On Mon, 2008-10-13 at 10:39 -0700, Parand Darugar wrote:
> Thinking through the need for persistence -
>
> Having a log based system would be useful for things beyond dealing
> with the power going out - eg. you could do auditing with logs - but
> putting that aside and thinking only of failure scenarios:
>
> I'm wondering what is the real-world probability of power going out -
> ie. failures that are truly sudden and can't be detected / dealt with
> - vs. failures that can be detected.
Ever heard of Murphy's Law?
> Point being, if the case where something goes wrong but the process
> still has some control is the more common case, perhaps building a
> system to dump state before crashing would provide most of the benefit
> of persistence without the performance penalty.
This may be useful for a controlled shutdown and restart without losing
jobs. But there are hardly any real-world failure conditions that can be
safely trapped. What happens during a hardware failure is pretty much
undefined, at least on the standard hardware that we're all using.

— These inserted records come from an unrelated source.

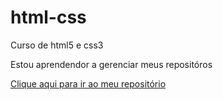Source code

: # html-css
 Curso de html5 e css3

Estou aprendendor a gerenciar meus repositóros

<a href="https://kauednar.github.io/html-css/">Clique aqui para ir ao meu repositório</a>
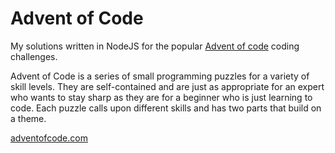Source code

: # Advent of Code

My solutions written in NodeJS for the popular [Advent of code](http://adventofcode.com) coding challenges.

Advent of Code is a series of small programming puzzles for a variety of skill levels. They are self-contained and are just as appropriate for an expert who wants to stay sharp as they are for a beginner who is just learning to code. Each puzzle calls upon different skills and has two parts that build on a theme.

[adventofcode.com](http://adventofcode.com)
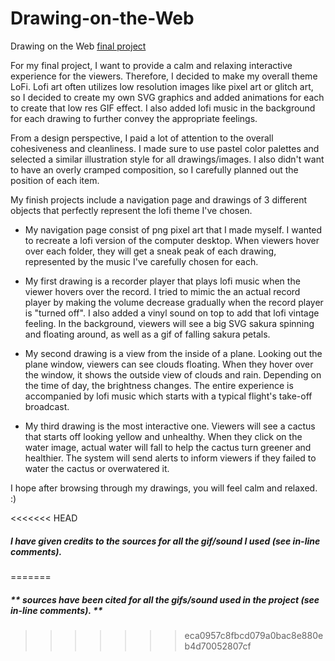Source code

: # Drawing-on-the-Web
 Drawing on the Web [final project](https://i6.cims.nyu.edu/~zs1282/drawing/finalproject/)


For my final project, I want to provide a calm and relaxing interactive experience for the viewers. Therefore, I decided to make my overall theme LoFi. Lofi art often utilizes low resolution images like pixel art or glitch art, so I decided to create my own SVG graphics and added animations for each to create that low res GIF effect. I also added lofi music in the background for each drawing to further convey the appropriate feelings. 

From a design perspective, I paid a lot of attention to the overall cohesiveness and cleanliness. I made sure to use pastel color palettes and selected a similar illustration style for all drawings/images. I also didn't want to have an overly cramped composition, so I carefully planned out the position of each item. 


My finish projects include a navigation page and drawings of 3 different objects that perfectly represent the lofi theme I've chosen. 

- My navigation page consist of png pixel art that I made myself. I wanted to recreate a lofi version of the computer desktop. When viewers hover over each folder, they will get a sneak peak of each drawing, represented by the music I've carefully chosen for each.

- My first drawing is a recorder player that plays lofi music when the viewer hovers over the record. I tried to mimic the an actual record player by making the volume decrease gradually when the record player is "turned off". I also added a vinyl sound on top to add that lofi vintage feeling. In the background, viewers will see a big SVG sakura spinning and floating around, as well as a gif of falling sakura petals. 

- My second drawing is a view from the inside of a plane. Looking out the plane window, viewers can see clouds floating. When they hover over the window, it shows the outside view of clouds and rain. Depending on the time of day, the brightness changes. The entire experience is accompanied by lofi music which starts with a typical flight's take-off broadcast.

- My third drawing is the most interactive one. Viewers will see a cactus that starts off looking yellow and unhealthy. When they click on the water image, actual water will fall to help the cactus turn greener and healthier. The system will send alerts to inform viewers if they failed to water the cactus or overwatered it.


I hope after browsing through my drawings, you will feel calm and relaxed. :)

<<<<<<< HEAD
##### I have given credits to the sources for all the gif/sound I used (see in-line comments).
=======
##### ** sources have been cited for all the gifs/sound used in the project (see in-line comments). **
>>>>>>> eca0957c8fbcd079a0bac8e880eb4d70052807cf


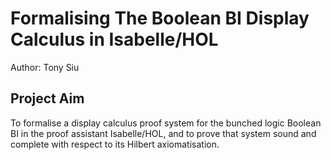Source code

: # Formalising The Boolean BI Display Calculus in Isabelle/HOL
Author: Tony Siu

## Project Aim
To formalise a display calculus proof system for the bunched logic Boolean BI in the 
proof assistant Isabelle/HOL, and to prove that system sound and complete with respect to its Hilbert axiomatisation.


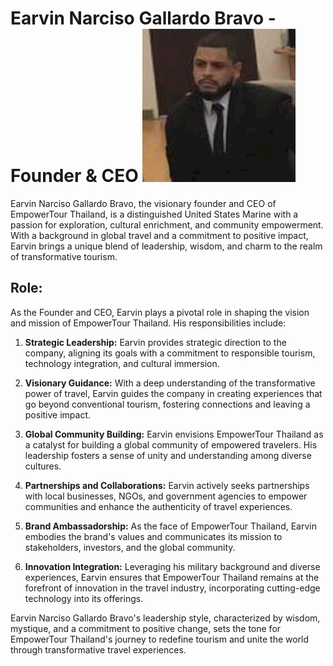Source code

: # Earvin Narciso Gallardo Bravo - Founder & CEO ![image](1567737924645.jpg) 

Earvin Narciso Gallardo Bravo, the visionary founder and CEO of EmpowerTour Thailand, is a distinguished United States Marine with a passion for exploration, cultural enrichment, and community empowerment. With a background in global travel and a commitment to positive impact, Earvin brings a unique blend of leadership, wisdom, and charm to the realm of transformative tourism.

## Role:

As the Founder and CEO, Earvin plays a pivotal role in shaping the vision and mission of EmpowerTour Thailand. His responsibilities include:

1. **Strategic Leadership:** Earvin provides strategic direction to the company, aligning its goals with a commitment to responsible tourism, technology integration, and cultural immersion.

2. **Visionary Guidance:** With a deep understanding of the transformative power of travel, Earvin guides the company in creating experiences that go beyond conventional tourism, fostering connections and leaving a positive impact.

3. **Global Community Building:** Earvin envisions EmpowerTour Thailand as a catalyst for building a global community of empowered travelers. His leadership fosters a sense of unity and understanding among diverse cultures.

4. **Partnerships and Collaborations:** Earvin actively seeks partnerships with local businesses, NGOs, and government agencies to empower communities and enhance the authenticity of travel experiences.

5. **Brand Ambassadorship:** As the face of EmpowerTour Thailand, Earvin embodies the brand's values and communicates its mission to stakeholders, investors, and the global community.

6. **Innovation Integration:** Leveraging his military background and diverse experiences, Earvin ensures that EmpowerTour Thailand remains at the forefront of innovation in the travel industry, incorporating cutting-edge technology into its offerings.

Earvin Narciso Gallardo Bravo's leadership style, characterized by wisdom, mystique, and a commitment to positive change, sets the tone for EmpowerTour Thailand's journey to redefine tourism and unite the world through transformative travel experiences.
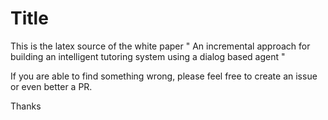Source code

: # Title

This is the latex source of the white paper " An incremental approach for building an intelligent tutoring system using a dialog based agent "

If you are able to find something wrong, please feel free to create an issue or even better a PR.

Thanks
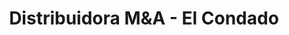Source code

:---
title: "Distribuidora M&A - El Condado"
url: /quito/distribuidora-munda-el-condado/
shop: arte
---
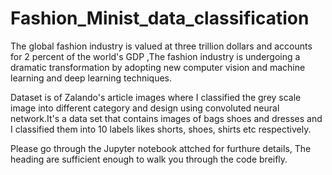 # Fashion_Minist_data_classification

The global fashion industry is valued at three trillion dollars and accounts for 2 percent of the world's GDP ,The fashion industry 
is undergoing a dramatic transformation by adopting new computer vision and machine learning and deep learning techniques.

Dataset is of Zalando's article images where I classified the grey scale image into different
category and design using convoluted neural network.It's a data set that contains images of bags shoes and dresses and I classified them into 10 labels likes shorts, shoes, shirts etc respectively.


Please go through the Jupyter notebook attched for furthure details, The heading are sufficient enough to walk you through the code breifly.
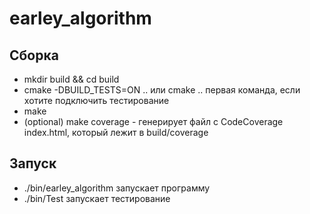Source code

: # earley_algorithm
 ## Сборка
 - mkdir build && cd build
 - cmake -DBUILD_TESTS=ON .. или cmake .. первая команда, если хотите подключить тестирование
 - make
 - (optional) make coverage - генерирует файл с CodeCoverage index.html, который лежит в build/coverage


## Запуск
- ./bin/earley_algorithm запускает программу
- ./bin/Test запускает тестирование
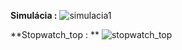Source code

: **Simulácia :** 
![simulacia1](https://user-images.githubusercontent.com/60688750/77209135-c43fb100-6afd-11ea-8e65-34c783e69b46.png)


**Stopwatch_top : **
![stopwatch_top](https://user-images.githubusercontent.com/60688750/77211319-eb997c80-6b03-11ea-8544-d5da8658d770.jpg)
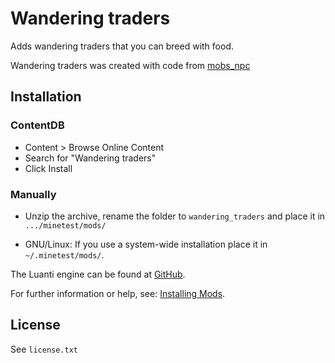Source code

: # Wandering traders

Adds wandering traders that you can breed with food.

Wandering traders was created with code from [mobs_npc](https://codeberg.org/tenplus1/mobs_npc)

## Installation

### ContentDB

* Content > Browse Online Content
* Search for "Wandering traders"
* Click Install

### Manually

- Unzip the archive, rename the folder to `wandering_traders` and
place it in `.../minetest/mods/`

- GNU/Linux: If you use a system-wide installation place it in `~/.minetest/mods/`.

The Luanti engine can be found at [GitHub](https://github.com/minetest/minetest).

For further information or help, see: [Installing Mods](https://wiki.luanti.org/Installing_Mods).

## License

See `license.txt`
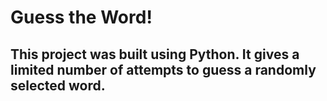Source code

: # Guess the Word!

## This project was built using Python. It gives a limited number of attempts to guess a randomly selected word.
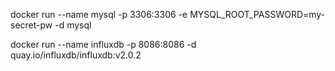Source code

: docker run --name mysql -p 3306:3306 -e MYSQL_ROOT_PASSWORD=my-secret-pw -d mysql

docker run --name influxdb -p 8086:8086 -d quay.io/influxdb/influxdb:v2.0.2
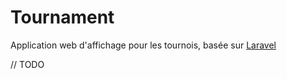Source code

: # Tournament

Application web d'affichage pour les tournois, basée sur [Laravel](https://laravel.com)

// TODO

> This dump-state / read-state capability would probably the same thing
> that'd be used for gracefully shutting down and restarting a
> beanstalkd.
>
> I haven't looked at the innards of beanstalkd and have no real-world
> experience with it so I have no idea what the common failure scenarios
> are, but I thought I'd throw it out there to see what people think.
Well, I'd prefer to see the development resources focussed on full blown
persistence, as by the roadmap. Real persistence will also enable
dump/restore but more importantly will it mitigate the reliability
issue.
Alternatively (or additionally) I could imagine some sort of tandem or
"cluster"-mode where all jobs are sent to at least two beanstalkd
instances that live on separate servers. Only one instance (the
"master") would actually be processing jobs, the others would
serve as hot-standby and pick up in case of failure.
The ultimate goal should be to make the queue safe for true "fire and
forget" operation from the job-producer's point of view. Once a job has
entered the queue, it is the queue's responsiblity to keep it safe until
it is consumed - even in the face of hardware failure.
regards, jj
For those interested in taking a look I have created a fork on github
with my changes.
http://github.com/gbarr/beanstalkd/commits/binlog
It still requires more work, but it does work. However I have not done
any performance testing.
Graham.
At first glance I like this a lot. It's almost exactly what I was
thinking of doing, plus the brilliant idea of using ref counts to
expire old files.
The copyright notice in binlog.c lists Keith Rarick and Philotic as
copyright holders, but you wrote the code in there -- it should list
only Graham Barr! And you probably want to change the year to 2008.
I'd love to get this in to 1.2. I'll read it more carefully tomorrow,
do some testing, and possibly push some work onto the binlog branch,
right after I get 1.1 out the door.
kr
Good. I think there is a lot we can build on top of this.
> The copyright notice in binlog.c lists Keith Rarick and Philotic as
> copyright holders, but you wrote the code in there -- it should list
> only Graham Barr! And you probably want to change the year to 2008.
OK, I changed that.
> I'd love to get this in to 1.2. I'll read it more carefully tomorrow,
> do some testing, and possibly push some work onto the binlog branch,
> right after I get 1.1 out the door.
It has been a while since I have written any C code, so be gentle :-)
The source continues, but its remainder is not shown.